Selain telepon genggam milik Harun, JPU menyebutkan Hasto juga diduga memerintahkan Kusnadi untuk menenggelamkan telepon genggamnya pada 6 Juni 2024, sebagai antisipasi upaya paksa oleh penyidik KPK atas pemanggilan terhadap Hasto untuk menjadi saksi dalam perkara Harun Masiku pada 4 Juni 2024. Menindaklanjuti perintah Hasto tersebut, Kusnadi melaksanakannya. Kemudian pada 10 Juni 2024, Hasto bersama Kusnadi menghadiri panggilan sebagai saksi di KPK.

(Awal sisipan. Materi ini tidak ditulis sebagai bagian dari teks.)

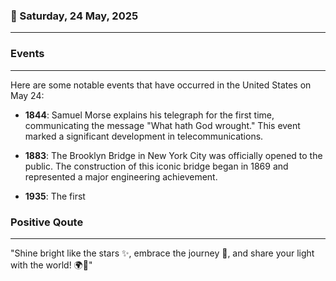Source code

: ### 📅 Saturday, 24 May, 2025
------
### Events
------
Here are some notable events that have occurred in the United States on May 24:

- **1844**: Samuel Morse explains his telegraph for the first time, communicating the message "What hath God wrought." This event marked a significant development in telecommunications.
  
- **1883**: The Brooklyn Bridge in New York City was officially opened to the public. The construction of this iconic bridge began in 1869 and represented a major engineering achievement.
  
- **1935**: The first
### Positive Qoute
------
"Shine bright like the stars ✨, embrace the journey 🌈, and share your light with the world! 🌍💖"
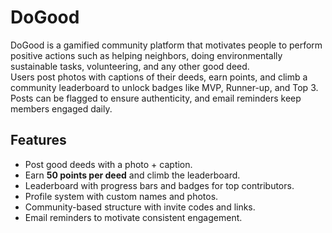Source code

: # DoGood 

DoGood is a gamified community platform that motivates people to perform positive actions such as helping neighbors, doing environmentally sustainable tasks, volunteering, and any other good deed.  
Users post photos with captions of their deeds, earn points, and climb a community leaderboard to unlock badges like MVP, Runner-up, and Top 3. Posts can be flagged to ensure authenticity, and email reminders keep members engaged daily.  


## Features
- Post good deeds with a photo + caption.  
- Earn **50 points per deed** and climb the leaderboard.  
- Leaderboard with progress bars and badges for top contributors.  
- Profile system with custom names and photos.  
- Community-based structure with invite codes and links.  
- Email reminders to motivate consistent engagement. 
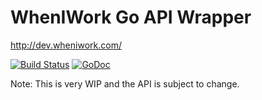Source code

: # WhenIWork Go API Wrapper

http://dev.wheniwork.com/

[![Build Status](https://travis-ci.org/bluebottlecoffee/wheniwork.svg?branch=master)](https://travis-ci.org/bluebottlecoffee/wheniwork)
[![GoDoc](https://godoc.org/github.com/bluebottlecoffee/wheniwork?status.svg)](https://godoc.org/github.com/bluebottlecoffee/wheniwork)

Note:  This is very WIP and the API is subject to change.
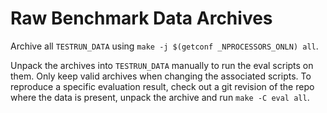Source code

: # Raw Benchmark Data Archives

Archive all `TESTRUN_DATA` using `make -j $(getconf _NPROCESSORS_ONLN) all`.

Unpack the archives into `TESTRUN_DATA` manually to run the eval scripts on them. Only keep valid archives when changing the associated scripts. To reproduce a specific evaluation result, check out a git revision of the repo where the data is present, unpack the archive and run `make -C eval all`.

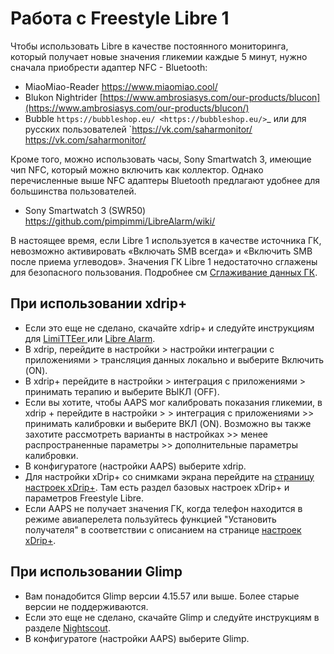 # Работа с Freestyle Libre 1

Чтобы использовать Libre в качестве постоянного мониторинга, который получает новые значения гликемии каждые 5 минут, нужно сначала приобрести адаптер NFC - Bluetooth:

-   MiaoMiao-Reader <https://www.miaomiao.cool/>
-   Blukon Nightrider [https://www.ambrosiasys.com/our-products/blucon](https://www.ambrosiasys.com/our-products/blucon/)
-   Bubble `https://bubbleshop.eu/ <https://bubbleshop.eu/>`_  или для русских пользователей  `https://vk.com/saharmonitor/ <https://vk.com/saharmonitor/>

Кроме того, можно использовать часы, Sony Smartwatch 3, имеющие чип NFC, который можно включить как коллектор. Однако перечисленные выше NFC адаптеры Bluetooth предлагают удобнее для большинства пользователей.

-   Sony Smartwatch 3 (SWR50)  <https://github.com/pimpimmi/LibreAlarm/wiki/>

В настоящее время, если Libre 1 используется в качестве источника ГК, невозможно активировать «Включать SMB всегда» и «Включить SMB после приема углеводов». Значения ГК Libre 1 недостаточно сглажены для безопасного пользования. Подробнее см [Сглаживание данных ГК](../Usage/Smoothing-Blood-Glucose-Data-in-xDrip.md).

## При использовании xdrip+

-   Если это еще не сделано, скачайте xdrip+ и следуйте инструкциям для [LimiTTEer ](https://github.com/JoernL/LimiTTer)или [Libre Alarm](https://github.com/pimpimmi/LibreAlarm/wiki).
-   В xdrip, перейдите в настройки > настройки интеграции с приложениями > трансляция данных локально и выберите Включить (ON).
-   В xdrip+ перейдите в настройки > интеграция с приложениями > принимать терапию и выберите ВЫКЛ (OFF).
-   Если вы хотите, чтобы AAPS мог калибровать показания гликемии, в xdrip + перейдите в настройки > > интеграция с приложениями >> принимать калибровки и выберите ВКЛ (ON). Возможно вы также захотите рассмотреть варианты в настройках >> менее распространенные параметры >> дополнительные параметры калибровки.
-   В конфигуратоге (настройки AAPS) выберите xdrip.
-   Для настройки xDrip+ со снимками экрана перейдите на [страницу настроек xDrip+](../Configuration/xdrip.md). Там есть раздел базовых настроек xDrip+ и параметров Freestyle Libre.
-   Если AAPS не получает значения ГК, когда телефон находится в режиме авиаперелета пользуйтесь функцией "Установить получателя" в соответствии с описанием на странице [настроек xDrip+](../Configuration/xdrip.md).

## При использовании Glimp

-   Вам понадобится Glimp версии 4.15.57 или выше. Более старые версии не поддерживаются.
-   Если это еще не сделано, скачайте Glimp и следуйте инструкциям в разделе [Nightscout](https://nightscout.github.io/uploader/setup/#glimp).
-   В конфигуратоге (настройки AAPS) выберите Glimp.
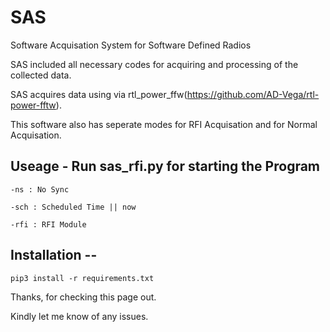 # SAS

Software Acquisation System for Software Defined Radios

SAS included all necessary codes for acquiring and processing of the collected data.

SAS acquires data using via rtl_power_ffw(https://github.com/AD-Vega/rtl-power-fftw).

This software also has seperate modes for RFI Acquisation and for Normal Acquisation.

## Useage - Run sas_rfi.py for starting the Program

 	-ns : No Sync

	-sch : Scheduled Time || now

	-rfi : RFI Module

## Installation --

	pip3 install -r requirements.txt

Thanks, for checking this page out.

Kindly let me know of any issues.
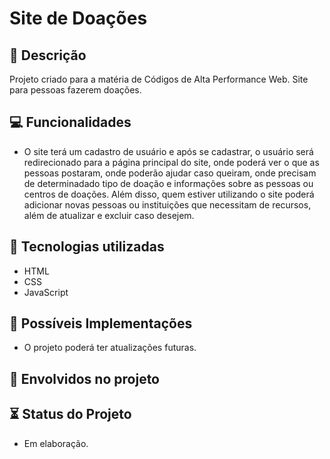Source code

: # Site de Doações
## :speech_balloon: Descrição
Projeto criado para a matéria de Códigos de Alta Performance Web. Site para pessoas fazerem doações.
## :computer: Funcionalidades
- O site terá um cadastro de usuário e após se cadastrar, o usuário será redirecionado para a página principal do site, onde poderá ver o que as pessoas postaram, onde poderão ajudar caso queiram, onde precisam de determinadado tipo de doação e informações sobre as pessoas ou centros de doações. Além disso, quem estiver utilizando o site poderá adicionar novas pessoas ou instituições que necessitam de recursos, além de atualizar e excluir caso desejem.  
## :robot: Tecnologias utilizadas
- HTML
- CSS
- JavaScript
## :open_file_folder: Possíveis Implementações
- O projeto poderá ter atualizações futuras.
## :bust_in_silhouette: Envolvidos no projeto

## :hourglass_flowing_sand: Status do Projeto
- Em elaboração.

Sebelum Hasto diperiksa sebagai saksi, JPU menuturkan Hasto menitipkan telepon genggamnya kepada Kusnadi, namun pada saat penyidik KPK menanyakan telepon genggam milik Hasto, ia menjawab tidak memiliki telepon genggam.
Berdasarkan informasi yang diperoleh penyidik KPK, diketahui telepon genggam milik Hasto dititipkan kepada Kusnadi sehingga penyidik melakukan penyitaan telepon genggam milik Hasto dan Kusnadi, tetapi penyidik tidak menemukan telepon genggam milik Kusnadi yang berisi informasi terkait Harun Masiku.